DENPASAR - Para pengusaha tambang nikel Indonesia menolak Peraturan Menteri ESDM No 7 tahun 2012 tentang Peningkatan Nilai Tambah Mineral Melalui Kegiatan Pengolahan dan Pemurnian Mineral, karena bakal memberatkan dunia usaha pertambangan.
Hanya saja, tidak semua poin pasal yang ditolak oleh para pengusaha tambang nikel ada beberapa pasal yang diterima oleh pengusaha tambang yang menjadi anggota Asosiasi Nikel Indonesia.
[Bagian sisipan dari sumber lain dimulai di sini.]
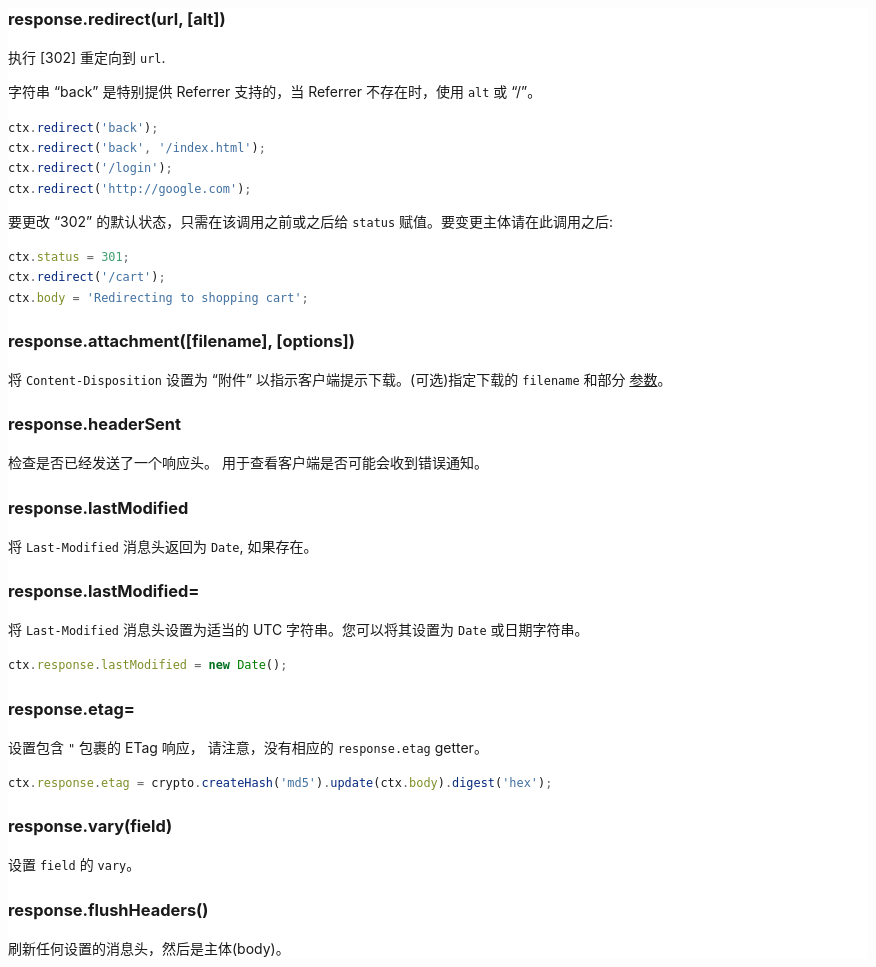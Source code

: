 ### response.redirect(url, [alt])

执行 [302] 重定向到 `url`.

字符串 “back” 是特别提供 Referrer 支持的，当 Referrer 不存在时，使用 `alt` 或 “/”。

```js
ctx.redirect('back');
ctx.redirect('back', '/index.html');
ctx.redirect('/login');
ctx.redirect('http://google.com');
```

要更改 “302” 的默认状态，只需在该调用之前或之后给 `status` 赋值。要变更主体请在此调用之后:

```js
ctx.status = 301;
ctx.redirect('/cart');
ctx.body = 'Redirecting to shopping cart';
```

### response.attachment([filename], [options])

将 `Content-Disposition` 设置为 “附件” 以指示客户端提示下载。(可选)指定下载的 `filename` 和部分 [参数](https://github.com/jshttp/content-disposition#options)。

### response.headerSent

检查是否已经发送了一个响应头。 用于查看客户端是否可能会收到错误通知。

### response.lastModified

将 `Last-Modified` 消息头返回为 `Date`, 如果存在。

### response.lastModified=

将 `Last-Modified` 消息头设置为适当的 UTC 字符串。您可以将其设置为 `Date` 或日期字符串。

```js
ctx.response.lastModified = new Date();
```

### response.etag=

设置包含 `"` 包裹的 ETag 响应， 请注意，没有相应的 `response.etag` getter。

```js
ctx.response.etag = crypto.createHash('md5').update(ctx.body).digest('hex');
```

### response.vary(field)

设置 `field` 的 `vary`。

### response.flushHeaders()

刷新任何设置的消息头，然后是主体(body)。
"Kami menolak karena belum tersedianya infrastruktur untuk pembangunan pabrik peleburan nikel sehingga peraturan ini terlalu cepat pemberlakuannya," kata Ketua Asosiasi Nikel Indonesia Shelby Ihsan Sale kepada okezone, Kamis (29/3/2012).
Turunnya ketentuan tersebut kata dia, terlalu cepat disaat UU Pertambangan belum sepenuhnya bisa berjalan, kini mereka kembali harus mengikuti peraturan baru tersebut.
Dia menyoroti Pasal 21 bahwa pemegang IUP operasi produksi dan IPR yang diterbitkan sebelum berlakunya peraturan menteri tersebut dilarang menjual bijih (raw material atau ore) mineral ke luar negeri dalam jangka waktu paling lambat tiga bulan sejak berlakunya Permen tersebut.
Jelas aturan ini sangat memberatkan pengusaha tambang nikel, karena waktunya sangat singkat. "Kondisi infrastruktur belum jelas pembicaraannya dan bagaimana pelaksanannya, sekarang sudah dihantam seperti ini," tegas Shelby di sela pertemuan internasional yang membahas masa depan pertambangan nikel dunia.
Bahkan, dia menyebut jika peraturan tersebut diberlakukan, pengusaha tambang nikel mengalami mati suri karena sudah mengeluarkan biaya banyak namun tidak boleh mengekspor bahan law meterial ke luar negeri.
Shelby menambahkan, sebagian besar tambang nikel berada di wilayah Indonesia Timur yang belum mendapat suplai Listrik dengan kapasitas besar.